Photo Mar 18, 7 08 15 PM

I have lots of wordier posts in the works, but you guys have gotten a lot of words from me so far. So tonight, I’m just going to give you this incredibly delicious recipe for vegetarian, gluten-free enchiladas that just rocked our world. Nothing grounds me more than cooking on a Sunday and sharing the meal with family and/or friends. I hope you make these soon, and that they make you and your family very happy. Recipe inspired by the amazing Minimalist Baker, who seems to have the almost the exact recipe for everything I’ve been craving these days.

Butternut Squash Enchiladas

Makes 10 enchiladas, so serves about 4 to 5 depending on appetites

Ingredients:

1 package chopped butternut squash

1 tablespoon chili powder

1 tablespoon cumin

1/2 teaspoon cinnamon

1/2 teaspoon garlic powder

1/2 teaspoon oregano

Salt and pepper

Olive oil

1 can black beans

1 cup frozen corn, thawed

A few scallions (five?), chopped

10 corn tortillas

One jar of red enchilada sauce (I used Whole Foods 365 and it was pretty darn good)

Shredded cheddar cheese

Garnishes: pickled red onions, scallion greens, cilantro, avocado, Cholula, sour cream

Directions:

Preheat oven to 425. Dump cubed butternut squash onto a foil-lined baking sheet. Sprinkle with chili powder, cumin, cinnamon, oregano, garlic, salt, pepper and olive oil. Give it a toss. Roast for about 10-15 minutes until it’s browned but not burnt. Once you take the squash out, lower the oven temp to 350.
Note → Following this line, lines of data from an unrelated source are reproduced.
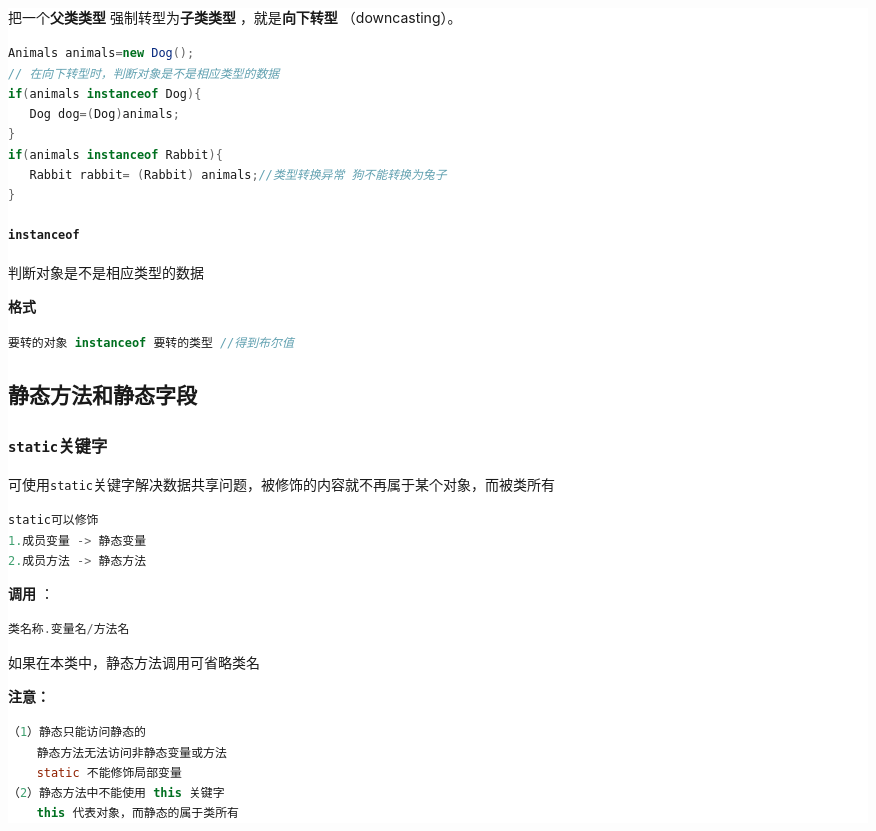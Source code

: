 把一个**父类类型** 强制转型为**子类类型** ，就是**向下转型** （downcasting）。

```java
Animals animals=new Dog();
// 在向下转型时，判断对象是不是相应类型的数据
if(animals instanceof Dog){
   Dog dog=(Dog)animals;
}
if(animals instanceof Rabbit){
   Rabbit rabbit= (Rabbit) animals;//类型转换异常 狗不能转换为兔子
}
```



#### `instanceof`

判断对象是不是相应类型的数据

**格式** 

```java
要转的对象 instanceof 要转的类型 //得到布尔值
```



## 静态方法和静态字段

### `static`关键字

可使用`static`关键字解决数据共享问题，被修饰的内容就不再属于某个对象，而被类所有

```java
static可以修饰
1.成员变量 -> 静态变量
2.成员方法 -> 静态方法
```



**调用** ：

```java
类名称.变量名/方法名
```



如果在本类中，静态方法调用可省略类名

**注意：** 

```java
（1）静态只能访问静态的
    静态方法无法访问非静态变量或方法
    static 不能修饰局部变量
（2）静态方法中不能使用 this 关键字
    this 代表对象，而静态的属于类所有
```
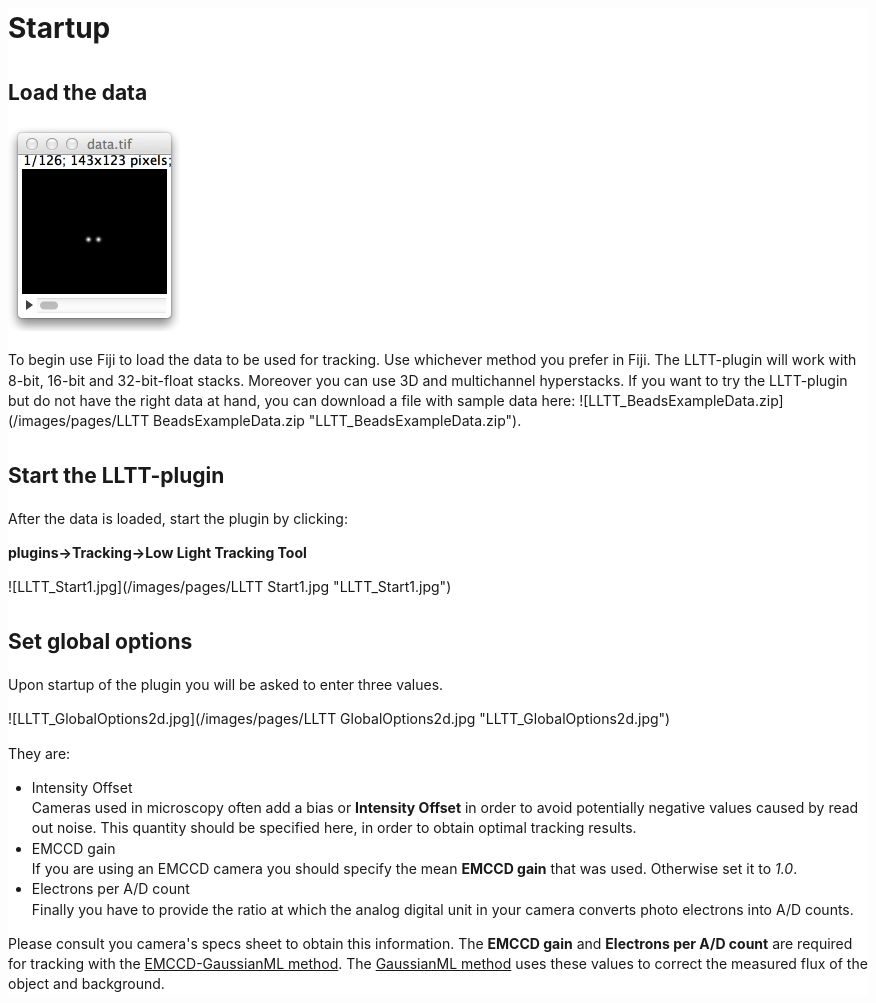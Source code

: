 # Startup

## Load the data

![OpenData.png](/images/pages/OpenData.png "OpenData.png")

To begin use Fiji to load the data to be used for tracking. Use whichever method you prefer in Fiji. The LLTT-plugin will work with 8-bit, 16-bit and 32-bit-float stacks. Moreover you can use 3D and multichannel hyperstacks. If you want to try the LLTT-plugin but do not have the right data at hand, you can download a file with sample data here: ![LLTT\_BeadsExampleData.zip](/images/pages/LLTT BeadsExampleData.zip "LLTT_BeadsExampleData.zip").

## Start the LLTT-plugin

After the data is loaded, start the plugin by clicking:

**plugins-\>Tracking-\>Low Light Tracking Tool**

![LLTT\_Start1.jpg](/images/pages/LLTT Start1.jpg "LLTT_Start1.jpg")

## Set global options

Upon startup of the plugin you will be asked to enter three values.

![LLTT\_GlobalOptions2d.jpg](/images/pages/LLTT GlobalOptions2d.jpg "LLTT_GlobalOptions2d.jpg")

They are:

  - Intensity Offset  
    Cameras used in microscopy often add a bias or **Intensity Offset** in order to avoid potentially negative values caused by read out noise. This quantity should be specified here, in order to obtain optimal tracking results.
  - EMCCD gain  
    If you are using an EMCCD camera you should specify the mean **EMCCD gain** that was used. Otherwise set it to *1.0*.
  - Electrons per A/D count  
    Finally you have to provide the ratio at which the analog digital unit in your camera converts photo electrons into A/D counts.

Please consult you camera's specs sheet to obtain this information. The **EMCCD gain** and **Electrons per A/D count** are required for tracking with the [ EMCCD-GaussianML method](Low_Light_Tracking_Tool#EMCCD-GaussianML "wikilink"). The [ GaussianML method](Low_Light_Tracking_Tool#GaussianML "wikilink") uses these values to correct the measured flux of the object and background.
Scrape roasted squash into a large bowl. Add black beans, corn, and a handful of the scallions and combine (save the rest of the scallions for garnish.

Wrap corn tortillas in a damp paper towel and microwave for 1 minute to warm.

Pour half of the jar of enchilada sauce into a large casserole dish (or two slightly smaller ones, as I did).

Fill each tortilla with about two heaping tablespoons of the squash filling, roll, and place seam side down in casserole dish.

Once all tortillas have been filled and rolled, top with the remaining sauce, then add lots of cheddar cheese (yes, lots is the technical term. Use as much or as little as you’d like).

Bake in 350 oven for about 10-12 minutes until cheese is melted, then hit with the broiler for about 2-3 minutes until golden.

Top with quick-pickled red onions (you can just google the recipe, it’s pretty simple), scallion greens, cilantro, avocado, Cholula, and sour cream. Eat, enjoy, and tell the freezing March weather that it can suck it because you are warm, full, and happy.